---------- Recorded data ----------

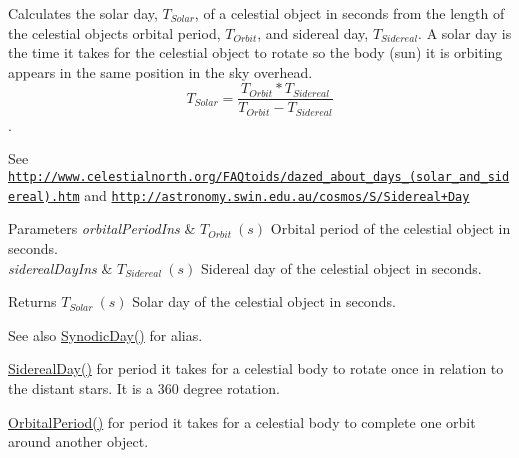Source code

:Calculates the solar day, $T_{Solar}$, of a celestial object in seconds from the length of the celestial object\textquotesingle{}s orbital period, $T_{Orbit}$, and sidereal day, $T_{Sidereal}$. A solar day is the time it takes for the celestial object to rotate so the body (sun) it is orbiting appears in the same position in the sky overhead. \[ T_{Solar}=\dfrac{T_{Orbit} * T_{Sidereal}}{T_{Orbit} - T_{Sidereal}}\]. 

See \href{http://www.celestialnorth.org/FAQtoids/dazed_about_days_(solar_and_sidereal).htm}{\tt http\+://www.\+celestialnorth.\+org/\+F\+A\+Qtoids/dazed\+\_\+about\+\_\+days\+\_\+(solar\+\_\+and\+\_\+sidereal).\+htm} and \href{http://astronomy.swin.edu.au/cosmos/S/Sidereal+Day}{\tt http\+://astronomy.\+swin.\+edu.\+au/cosmos/\+S/\+Sidereal+\+Day}


\begin{DoxyParams}{Parameters}
{\em orbital\+Period\+Ins} & $ T_{Orbit}\ (s)$ Orbital period of the celestial object in seconds. \\
\hline
{\em sidereal\+Day\+Ins} & $ T_{Sidereal}\ (s)$ Sidereal day of the celestial object in seconds. \\
\hline
\end{DoxyParams}
\begin{DoxyReturn}{Returns}
$ T_{Solar}\ (s)$ Solar day of the celestial object in seconds. 
\end{DoxyReturn}
\begin{DoxySeeAlso}{See also}
\mbox{\hyperlink{group___e_g_x_phys-_astrophysic-_synodic_day_ga637140842bc008c87d90e65b551cbac7}{Synodic\+Day()}} for alias. 

\mbox{\hyperlink{group___e_g_x_phys-_astrophysic-_sidereal_day_ga587900d5fc755228c1bb5121cd7965c6}{Sidereal\+Day()}} for period it takes for a celestial body to rotate once in relation to the distant stars. It is a 360 degree rotation. 

\mbox{\hyperlink{group___e_g_x_phys-_astrophysic-_orbital_period_ga76aac7afe3b7a30a785259e9eeb0c139}{Orbital\+Period()}} for period it takes for a celestial body to complete one orbit around another object. 
\end{DoxySeeAlso}
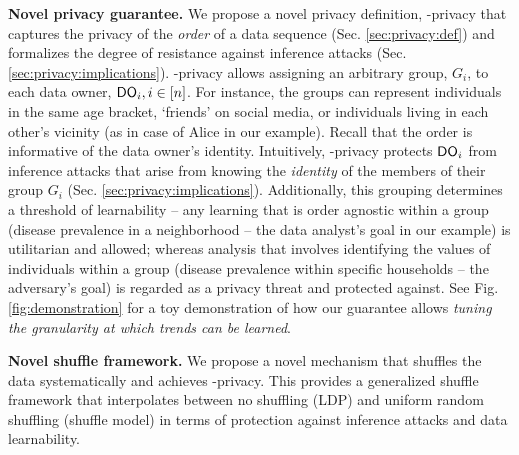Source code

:     \item \textbf{Novel privacy guarantee.} We propose a novel privacy definition, \name-privacy that captures the privacy of the \textit{order} of a data sequence (Sec. \ref{sec:privacy:def}) and formalizes the degree of resistance against inference attacks (Sec. \ref{sec:privacy:implications}). \name-privacy allows assigning an arbitrary group, $G_i$, to each data owner, $\textsf{DO}_i, i \in [n]$. For instance, the groups can represent individuals in the same age bracket, `friends' on social media, or individuals living in each other's vicinity (as in case of Alice in our example).  Recall that the order is informative of the data owner's identity. Intuitively,  \name-privacy protects $\textsf{DO}_i$ from inference attacks that arise from knowing the \textit{identity} of the members of their group $G_i$ (Sec. \ref{sec:privacy:implications}). %
    Additionally, this grouping determines a threshold of learnability -- any learning that is order agnostic within a group (disease prevalence in a neighborhood -- the data analyst's goal in our example) is utilitarian and allowed; whereas analysis that involves identifying the values of individuals within a group (disease prevalence within specific households -- the adversary's goal) is regarded as a privacy threat and protected against.
 See Fig. \ref{fig:demonstration} for a toy demonstration of how our guarantee allows \textit{tuning the granularity at which trends can be learned}. 
    
    \item \textbf{Novel shuffle framework.} We  propose a novel mechanism that shuffles the data systematically and achieves \name-privacy. This 
   provides a generalized shuffle framework that interpolates between no shuffling (\textsf{LDP}) and uniform random shuffling (shuffle model) in terms of protection against inference attacks and data learnability.
\squishendfour 
  \vspace{-0.4cm}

----------

Activity
Repeat, without pictures, exactly the lines of the data above from the one containing "360 degree rotation." through the one containing "a toy demonstration", including both and adding nothing.

Response to this task
\mbox{\hyperlink{group___e_g_x_phys-_astrophysic-_sidereal_day_ga587900d5fc755228c1bb5121cd7965c6}{Sidereal\+Day()}} for period it takes for a celestial body to rotate once in relation to the distant stars. It is a 360 degree rotation. 

\mbox{\hyperlink{group___e_g_x_phys-_astrophysic-_orbital_period_ga76aac7afe3b7a30a785259e9eeb0c139}{Orbital\+Period()}} for period it takes for a celestial body to complete one orbit around another object. 
\end{DoxySeeAlso}
Source code

:     \item \textbf{Novel privacy guarantee.} We propose a novel privacy definition, \name-privacy that captures the privacy of the \textit{order} of a data sequence (Sec. \ref{sec:privacy:def}) and formalizes the degree of resistance against inference attacks (Sec. \ref{sec:privacy:implications}). \name-privacy allows assigning an arbitrary group, $G_i$, to each data owner, $\textsf{DO}_i, i \in [n]$. For instance, the groups can represent individuals in the same age bracket, `friends' on social media, or individuals living in each other's vicinity (as in case of Alice in our example).  Recall that the order is informative of the data owner's identity. Intuitively,  \name-privacy protects $\textsf{DO}_i$ from inference attacks that arise from knowing the \textit{identity} of the members of their group $G_i$ (Sec. \ref{sec:privacy:implications}). %
    Additionally, this grouping determines a threshold of learnability -- any learning that is order agnostic within a group (disease prevalence in a neighborhood -- the data analyst's goal in our example) is utilitarian and allowed; whereas analysis that involves identifying the values of individuals within a group (disease prevalence within specific households -- the adversary's goal) is regarded as a privacy threat and protected against.
 See Fig. \ref{fig:demonstration} for a toy demonstration of how our guarantee allows \textit{tuning the granularity at which trends can be learned}. 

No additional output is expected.